Inviato: mercoledì 4 agosto 2021 14:55

In relazione all’applicazione delle disposizioni contenute nel decreto-legge n. 105 del 23 luglio 2021, si rappresenta che la presentazione del Green Pass1 è necessaria esclusivamente per la partecipazione del pubblico ma non è necessaria nei confronti degli atleti e dei partecipanti all’evento (tecnici, dirigenti, arbitri e classificatori), per i quali valgono le disposizioni già in vigore con il Protocollo federale.

 Per cui per la partecipazione del pubblico agli eventi ed alle competizioni di livello agonistico riconosciuti di preminente interesse nazionale con provvedimento del CONI o del CIP si applicano le seguenti prescrizioni:

  • in zona bianca la capienza del pubblico non può essere superiore al 50% di quella massima autorizzata per attività all’aperto;
  • in zona gialla la capienza consentita non può essere superiore al 25% d quella massima autorizzata all’aperto e, in ogni caso, il numero massimo di spettatori non può essere superiore a 2.500 per gli impianti all’aperto.

Tutte le attività dovranno svolgersi nel rispetto delle Linee Guida adottate dal PCM – Dipartimento dello Sport, sulla base dei criteri definiti dal Comitato Tecnico Scientifico.

I posti dovranno essere preassegnati e a condizione che sia garantito il rispetto della distanza interpersonale di almeno un metro.

La presentazione della green card non è applicabile ai soggetti esclusi per età dalla campagna vaccinale ed ai soggetti esenti sulla base di idonea certificazione medica rilasciata secondo i criteri stabiliti dal Ministero della Salute.

Il controllo dei Green Pass (sia da supporto informatico che da supporto cartaceo) dovrà avvenire mediante lettura del codice QR con l’app VerificaC19 avendo cura di verificare l’identità della persona attraverso un documento di identità.
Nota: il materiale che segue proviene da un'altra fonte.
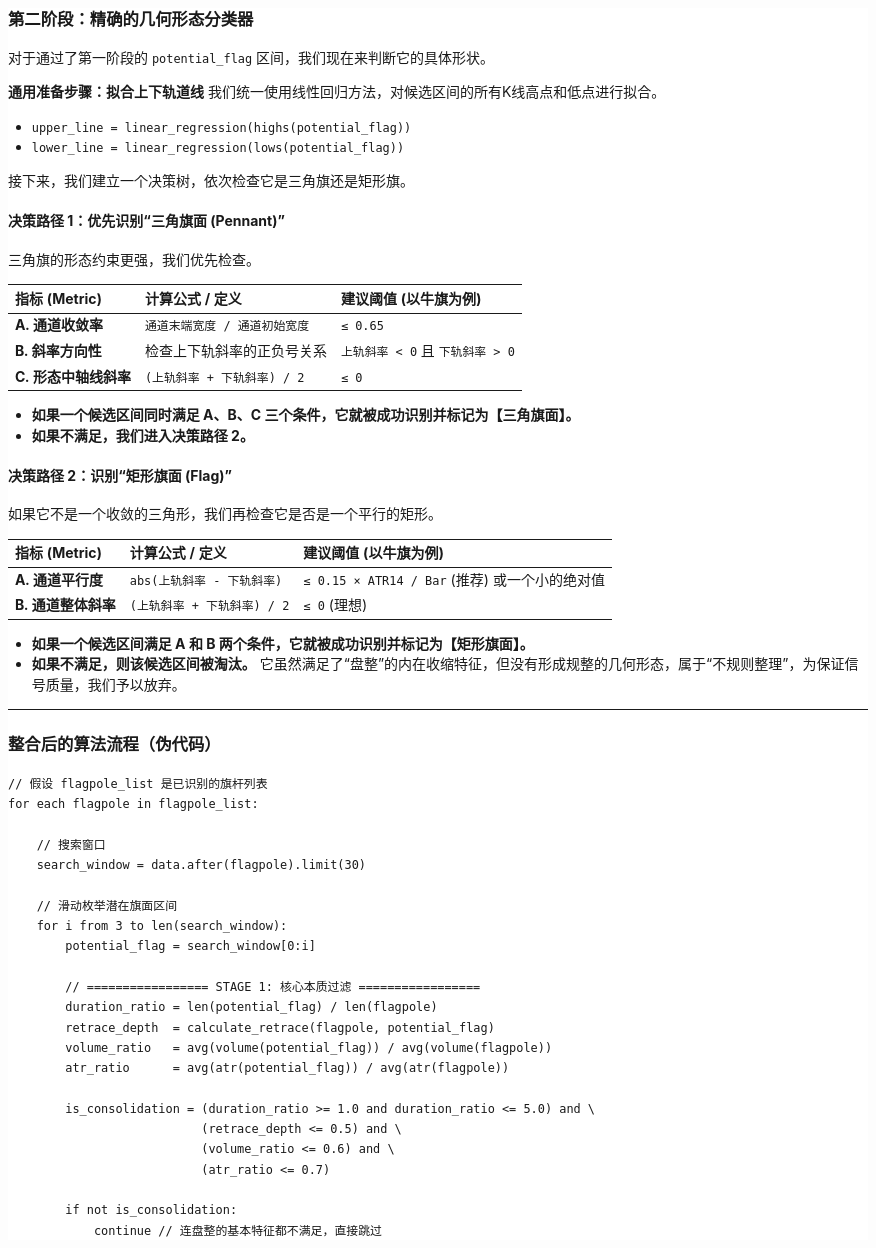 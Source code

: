 
### **第二阶段：精确的几何形态分类器**

对于通过了第一阶段的 `potential_flag` 区间，我们现在来判断它的具体形状。

**通用准备步骤：拟合上下轨道线**
我们统一使用线性回归方法，对候选区间的所有K线高点和低点进行拟合。
*   `upper_line = linear_regression(highs(potential_flag))`
*   `lower_line = linear_regression(lows(potential_flag))`

接下来，我们建立一个决策树，依次检查它是三角旗还是矩形旗。

#### **决策路径 1：优先识别“三角旗面 (Pennant)”**

三角旗的形态约束更强，我们优先检查。

| 指标 (Metric)         | 计算公式 / 定义               | 建议阈值 (以牛旗为例)            |
| :-------------------- | :---------------------------- | :------------------------------- |
| **A. 通道收敛率**     | `通道末端宽度 / 通道初始宽度` | `≤ 0.65`                         |
| **B. 斜率方向性**     | 检查上下轨斜率的正负号关系    | `上轨斜率 < 0` 且 `下轨斜率 > 0` |
| **C. 形态中轴线斜率** | `(上轨斜率 + 下轨斜率) / 2`   | `≤ 0`                            |

*   **如果一个候选区间同时满足 A、B、C 三个条件，它就被成功识别并标记为【三角旗面】。**
*   **如果不满足，我们进入决策路径 2。**

#### **决策路径 2：识别“矩形旗面 (Flag)”**

如果它不是一个收敛的三角形，我们再检查它是否是一个平行的矩形。

| 指标 (Metric)       | 计算公式 / 定义             | 建议阈值 (以牛旗为例)                          |
| :------------------ | :-------------------------- | :--------------------------------------------- |
| **A. 通道平行度**   | `abs(上轨斜率 - 下轨斜率)`  | `≤ 0.15 × ATR14 / Bar` (推荐) 或一个小的绝对值 |
| **B. 通道整体斜率** | `(上轨斜率 + 下轨斜率) / 2` | `≤ 0` (理想)                                   |

*   **如果一个候选区间满足 A 和 B 两个条件，它就被成功识别并标记为【矩形旗面】。**
*   **如果不满足，则该候选区间被淘汰。** 它虽然满足了“盘整”的内在收缩特征，但没有形成规整的几何形态，属于“不规则整理”，为保证信号质量，我们予以放弃。

---

### **整合后的算法流程（伪代码）**

```pseudo
// 假设 flagpole_list 是已识别的旗杆列表
for each flagpole in flagpole_list:
    
    // 搜索窗口
    search_window = data.after(flagpole).limit(30)
    
    // 滑动枚举潜在旗面区间
    for i from 3 to len(search_window):
        potential_flag = search_window[0:i]
        
        // ================= STAGE 1: 核心本质过滤 =================
        duration_ratio = len(potential_flag) / len(flagpole)
        retrace_depth  = calculate_retrace(flagpole, potential_flag)
        volume_ratio   = avg(volume(potential_flag)) / avg(volume(flagpole))
        atr_ratio      = avg(atr(potential_flag)) / avg(atr(flagpole))
        
        is_consolidation = (duration_ratio >= 1.0 and duration_ratio <= 5.0) and \
                           (retrace_depth <= 0.5) and \
                           (volume_ratio <= 0.6) and \
                           (atr_ratio <= 0.7)
                           
        if not is_consolidation:
            continue // 连盘整的基本特征都不满足，直接跳过
```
Sarà responsabilità del gestore dell’impianto, ovvero dell’organizzatore dell’evento, il controllo della disponibilità e la correttezza del Green Pass. Le sanzioni previste in caso di violazione alle disposizioni del suddetto Decreto-Legge variano da 400,00 euro a 1.000,00 euro a carico sia dell’organizzatore sia del fruitore dell’evento. È prevista la riduzione del 30% della sanzione comminata se pagata entro 5 giorni mentre, dopo la terza violazione, potrebbe essere disposta la chiusura dell’impianto.